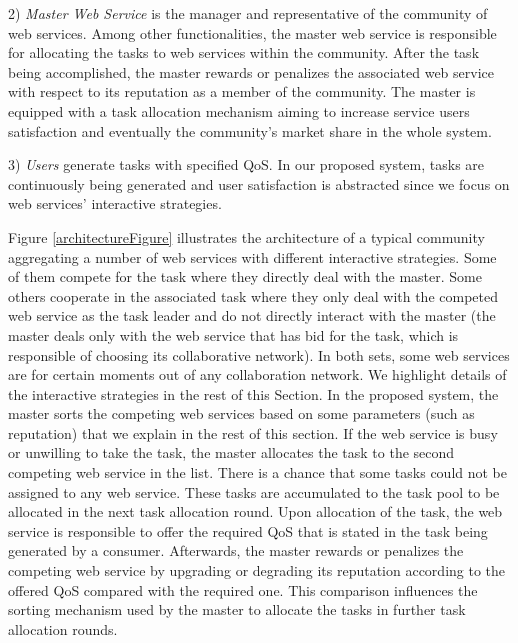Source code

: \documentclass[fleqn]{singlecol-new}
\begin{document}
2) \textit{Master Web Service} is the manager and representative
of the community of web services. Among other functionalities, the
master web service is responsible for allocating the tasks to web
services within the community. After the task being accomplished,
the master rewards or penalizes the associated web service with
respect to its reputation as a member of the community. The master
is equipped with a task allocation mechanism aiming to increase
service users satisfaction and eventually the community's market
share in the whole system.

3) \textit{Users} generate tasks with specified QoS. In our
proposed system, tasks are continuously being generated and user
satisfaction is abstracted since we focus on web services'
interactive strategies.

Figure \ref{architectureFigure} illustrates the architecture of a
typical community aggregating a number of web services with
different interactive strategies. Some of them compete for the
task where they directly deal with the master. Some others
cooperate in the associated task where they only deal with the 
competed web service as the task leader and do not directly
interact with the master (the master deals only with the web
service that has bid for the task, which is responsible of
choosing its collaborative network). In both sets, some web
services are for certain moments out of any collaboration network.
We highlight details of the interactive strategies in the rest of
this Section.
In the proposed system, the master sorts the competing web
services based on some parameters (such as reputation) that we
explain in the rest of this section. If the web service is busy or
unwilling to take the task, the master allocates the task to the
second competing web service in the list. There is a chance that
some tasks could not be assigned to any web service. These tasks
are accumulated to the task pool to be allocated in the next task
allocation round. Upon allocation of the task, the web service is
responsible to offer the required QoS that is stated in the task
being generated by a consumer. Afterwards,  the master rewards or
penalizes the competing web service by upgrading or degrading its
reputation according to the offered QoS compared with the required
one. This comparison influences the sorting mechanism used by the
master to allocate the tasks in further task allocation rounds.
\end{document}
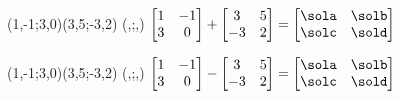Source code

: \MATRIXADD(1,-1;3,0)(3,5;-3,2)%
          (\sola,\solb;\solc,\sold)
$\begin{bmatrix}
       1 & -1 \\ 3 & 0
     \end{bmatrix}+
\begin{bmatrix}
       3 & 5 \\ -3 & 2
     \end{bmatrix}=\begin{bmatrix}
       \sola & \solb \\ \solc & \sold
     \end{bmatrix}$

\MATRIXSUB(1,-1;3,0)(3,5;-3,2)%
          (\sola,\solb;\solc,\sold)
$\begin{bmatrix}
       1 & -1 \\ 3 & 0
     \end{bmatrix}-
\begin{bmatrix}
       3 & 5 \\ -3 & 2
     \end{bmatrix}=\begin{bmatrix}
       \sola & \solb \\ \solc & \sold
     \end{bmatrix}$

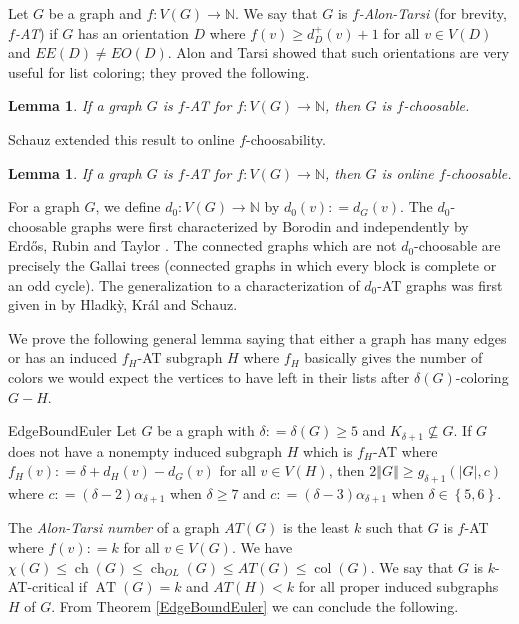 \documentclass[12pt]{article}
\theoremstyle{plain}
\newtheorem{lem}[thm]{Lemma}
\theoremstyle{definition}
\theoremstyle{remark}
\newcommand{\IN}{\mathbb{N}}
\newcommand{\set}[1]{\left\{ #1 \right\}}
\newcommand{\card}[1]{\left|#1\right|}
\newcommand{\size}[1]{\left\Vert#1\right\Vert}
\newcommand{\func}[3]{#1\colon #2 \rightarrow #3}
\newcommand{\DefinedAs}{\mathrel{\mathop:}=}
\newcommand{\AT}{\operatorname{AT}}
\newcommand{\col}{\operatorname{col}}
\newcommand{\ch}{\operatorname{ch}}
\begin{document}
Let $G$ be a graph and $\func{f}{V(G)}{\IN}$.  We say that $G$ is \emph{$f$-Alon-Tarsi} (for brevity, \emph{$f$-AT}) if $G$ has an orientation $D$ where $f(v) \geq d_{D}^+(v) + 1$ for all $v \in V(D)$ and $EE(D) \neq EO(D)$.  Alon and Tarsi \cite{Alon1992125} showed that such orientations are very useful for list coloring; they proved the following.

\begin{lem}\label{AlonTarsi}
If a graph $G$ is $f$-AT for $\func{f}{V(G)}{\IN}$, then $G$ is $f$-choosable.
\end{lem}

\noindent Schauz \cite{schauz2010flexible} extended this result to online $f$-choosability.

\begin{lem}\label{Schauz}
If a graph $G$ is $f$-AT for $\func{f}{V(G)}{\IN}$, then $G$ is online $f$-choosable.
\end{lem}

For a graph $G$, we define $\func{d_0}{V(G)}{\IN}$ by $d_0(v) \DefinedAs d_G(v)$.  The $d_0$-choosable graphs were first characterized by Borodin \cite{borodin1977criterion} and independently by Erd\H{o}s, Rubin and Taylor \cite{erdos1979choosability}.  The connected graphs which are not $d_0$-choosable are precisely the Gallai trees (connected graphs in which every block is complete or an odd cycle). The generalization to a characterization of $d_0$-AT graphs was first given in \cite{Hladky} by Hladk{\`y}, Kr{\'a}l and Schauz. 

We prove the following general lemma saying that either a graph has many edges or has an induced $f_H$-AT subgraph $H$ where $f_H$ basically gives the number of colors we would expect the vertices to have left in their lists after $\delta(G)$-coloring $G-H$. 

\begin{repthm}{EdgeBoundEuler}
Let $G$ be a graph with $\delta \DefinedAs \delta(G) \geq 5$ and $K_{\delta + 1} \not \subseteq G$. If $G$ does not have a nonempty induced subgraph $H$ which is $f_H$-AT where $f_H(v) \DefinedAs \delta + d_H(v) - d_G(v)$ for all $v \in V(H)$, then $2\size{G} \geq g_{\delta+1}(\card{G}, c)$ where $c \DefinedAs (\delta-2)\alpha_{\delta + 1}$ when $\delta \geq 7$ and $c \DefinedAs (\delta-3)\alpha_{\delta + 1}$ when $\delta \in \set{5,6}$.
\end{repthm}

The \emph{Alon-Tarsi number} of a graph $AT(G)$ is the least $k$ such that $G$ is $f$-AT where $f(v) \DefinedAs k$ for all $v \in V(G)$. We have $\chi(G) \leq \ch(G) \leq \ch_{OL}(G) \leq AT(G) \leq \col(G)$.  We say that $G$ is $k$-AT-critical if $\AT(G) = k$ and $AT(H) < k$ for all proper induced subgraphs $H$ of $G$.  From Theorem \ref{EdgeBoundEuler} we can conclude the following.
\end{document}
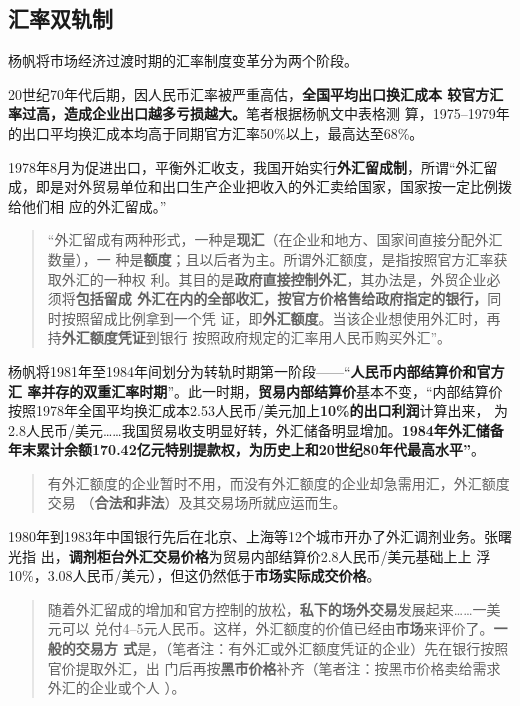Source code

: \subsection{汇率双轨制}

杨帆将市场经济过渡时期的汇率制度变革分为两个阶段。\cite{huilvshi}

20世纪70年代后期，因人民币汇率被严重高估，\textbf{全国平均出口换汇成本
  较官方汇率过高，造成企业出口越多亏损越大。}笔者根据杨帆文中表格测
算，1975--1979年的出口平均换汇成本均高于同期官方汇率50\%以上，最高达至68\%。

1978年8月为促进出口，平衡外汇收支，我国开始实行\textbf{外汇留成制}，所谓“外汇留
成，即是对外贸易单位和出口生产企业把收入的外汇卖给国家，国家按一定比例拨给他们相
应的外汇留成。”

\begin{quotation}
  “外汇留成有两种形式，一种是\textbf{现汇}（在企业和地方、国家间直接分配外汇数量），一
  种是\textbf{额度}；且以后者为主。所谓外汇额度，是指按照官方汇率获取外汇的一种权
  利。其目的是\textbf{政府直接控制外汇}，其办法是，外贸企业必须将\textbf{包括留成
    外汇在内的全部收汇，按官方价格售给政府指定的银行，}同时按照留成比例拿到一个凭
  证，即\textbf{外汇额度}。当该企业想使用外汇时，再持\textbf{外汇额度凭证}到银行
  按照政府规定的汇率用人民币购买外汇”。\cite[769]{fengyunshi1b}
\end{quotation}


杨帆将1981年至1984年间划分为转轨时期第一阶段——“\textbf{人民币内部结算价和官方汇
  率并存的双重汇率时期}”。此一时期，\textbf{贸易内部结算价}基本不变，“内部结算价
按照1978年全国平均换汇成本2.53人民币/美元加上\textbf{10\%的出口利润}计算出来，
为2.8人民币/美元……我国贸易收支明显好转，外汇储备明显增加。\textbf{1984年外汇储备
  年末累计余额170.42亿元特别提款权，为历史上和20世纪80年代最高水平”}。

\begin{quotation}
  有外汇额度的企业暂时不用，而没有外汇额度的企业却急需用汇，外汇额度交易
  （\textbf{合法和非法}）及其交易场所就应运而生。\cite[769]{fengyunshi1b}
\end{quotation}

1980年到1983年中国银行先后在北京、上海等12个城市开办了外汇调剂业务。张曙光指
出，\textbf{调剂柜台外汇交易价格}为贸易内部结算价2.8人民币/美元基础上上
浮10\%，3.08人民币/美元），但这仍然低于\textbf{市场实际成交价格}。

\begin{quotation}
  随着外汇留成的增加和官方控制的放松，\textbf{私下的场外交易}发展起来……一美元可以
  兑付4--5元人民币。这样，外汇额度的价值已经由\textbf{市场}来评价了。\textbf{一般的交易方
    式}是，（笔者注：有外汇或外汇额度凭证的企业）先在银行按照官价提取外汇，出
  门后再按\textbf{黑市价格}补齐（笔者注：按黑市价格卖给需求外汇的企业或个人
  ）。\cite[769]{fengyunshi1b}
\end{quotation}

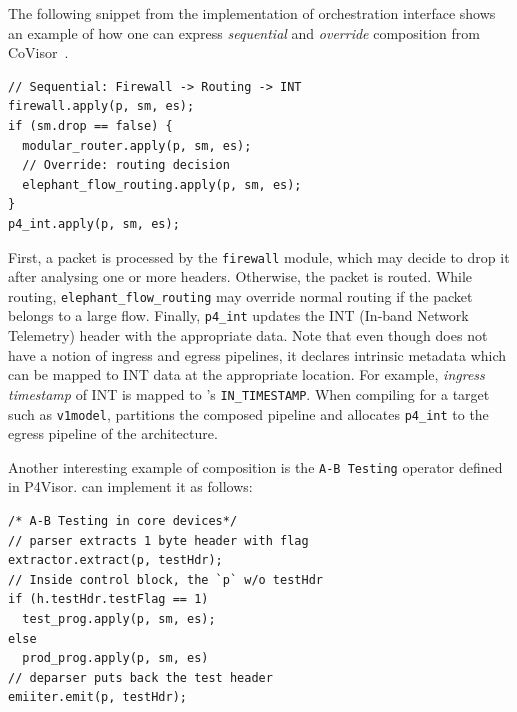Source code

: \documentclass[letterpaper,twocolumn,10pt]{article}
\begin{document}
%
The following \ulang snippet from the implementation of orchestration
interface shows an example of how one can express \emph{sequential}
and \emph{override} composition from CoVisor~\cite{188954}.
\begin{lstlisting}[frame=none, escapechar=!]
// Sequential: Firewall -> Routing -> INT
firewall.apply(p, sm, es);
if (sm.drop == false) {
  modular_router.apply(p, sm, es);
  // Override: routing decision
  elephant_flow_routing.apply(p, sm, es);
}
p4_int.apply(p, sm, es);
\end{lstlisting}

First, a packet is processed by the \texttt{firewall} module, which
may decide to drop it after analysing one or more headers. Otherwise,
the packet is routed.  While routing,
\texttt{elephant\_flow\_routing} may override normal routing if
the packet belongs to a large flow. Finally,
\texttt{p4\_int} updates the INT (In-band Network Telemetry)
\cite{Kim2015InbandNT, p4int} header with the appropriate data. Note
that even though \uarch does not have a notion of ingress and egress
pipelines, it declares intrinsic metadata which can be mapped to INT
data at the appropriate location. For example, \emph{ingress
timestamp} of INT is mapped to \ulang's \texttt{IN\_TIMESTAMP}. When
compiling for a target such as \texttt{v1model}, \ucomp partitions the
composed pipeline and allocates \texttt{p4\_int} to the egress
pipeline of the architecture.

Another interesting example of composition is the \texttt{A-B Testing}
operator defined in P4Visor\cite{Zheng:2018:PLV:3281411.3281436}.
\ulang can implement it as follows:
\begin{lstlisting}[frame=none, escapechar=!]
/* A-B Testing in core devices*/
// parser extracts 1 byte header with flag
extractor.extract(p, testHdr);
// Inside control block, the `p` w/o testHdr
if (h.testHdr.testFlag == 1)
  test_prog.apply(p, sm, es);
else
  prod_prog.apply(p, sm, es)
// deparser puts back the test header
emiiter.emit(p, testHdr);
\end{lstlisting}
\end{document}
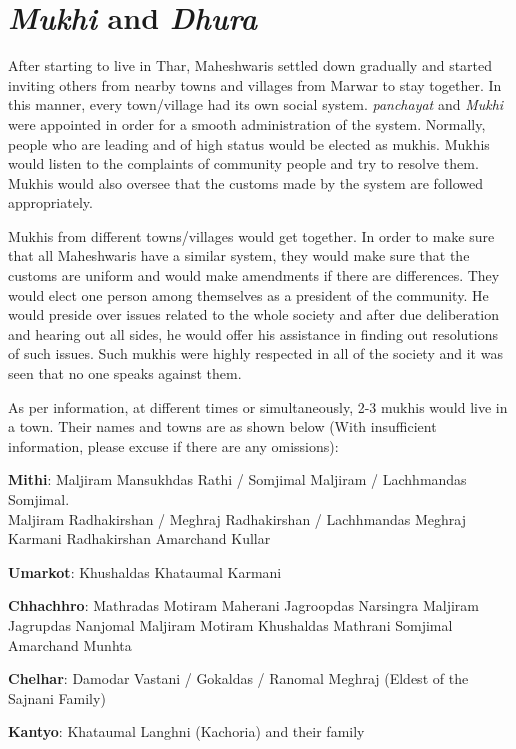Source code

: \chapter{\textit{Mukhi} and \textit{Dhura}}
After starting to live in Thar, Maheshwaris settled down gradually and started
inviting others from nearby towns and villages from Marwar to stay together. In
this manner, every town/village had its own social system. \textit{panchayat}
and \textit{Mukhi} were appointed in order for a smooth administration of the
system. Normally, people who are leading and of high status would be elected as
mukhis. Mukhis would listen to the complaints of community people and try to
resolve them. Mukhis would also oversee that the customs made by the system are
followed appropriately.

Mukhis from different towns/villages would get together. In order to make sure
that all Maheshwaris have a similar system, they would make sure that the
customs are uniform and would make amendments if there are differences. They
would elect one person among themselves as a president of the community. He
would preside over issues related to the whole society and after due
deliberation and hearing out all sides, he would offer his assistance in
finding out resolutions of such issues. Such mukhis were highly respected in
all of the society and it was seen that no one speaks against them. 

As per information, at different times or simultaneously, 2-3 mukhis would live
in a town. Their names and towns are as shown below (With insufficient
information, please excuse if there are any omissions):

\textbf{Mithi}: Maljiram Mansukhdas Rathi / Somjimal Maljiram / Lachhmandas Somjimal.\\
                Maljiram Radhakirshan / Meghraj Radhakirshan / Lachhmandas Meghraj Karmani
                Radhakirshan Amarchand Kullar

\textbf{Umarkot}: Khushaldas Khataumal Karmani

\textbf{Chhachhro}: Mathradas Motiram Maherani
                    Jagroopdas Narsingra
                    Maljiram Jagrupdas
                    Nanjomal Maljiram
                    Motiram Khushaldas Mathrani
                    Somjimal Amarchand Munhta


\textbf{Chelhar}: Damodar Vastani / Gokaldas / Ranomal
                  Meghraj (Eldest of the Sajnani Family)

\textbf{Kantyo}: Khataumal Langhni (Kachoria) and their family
══════
Exercise: Copy out each line of the data in which the word "responsible" appears.

Solved problem:
master web service is responsible for allocating the tasks to web
service that has bid for the task, which is responsible of
responsible to offer the required QoS that is stated in the task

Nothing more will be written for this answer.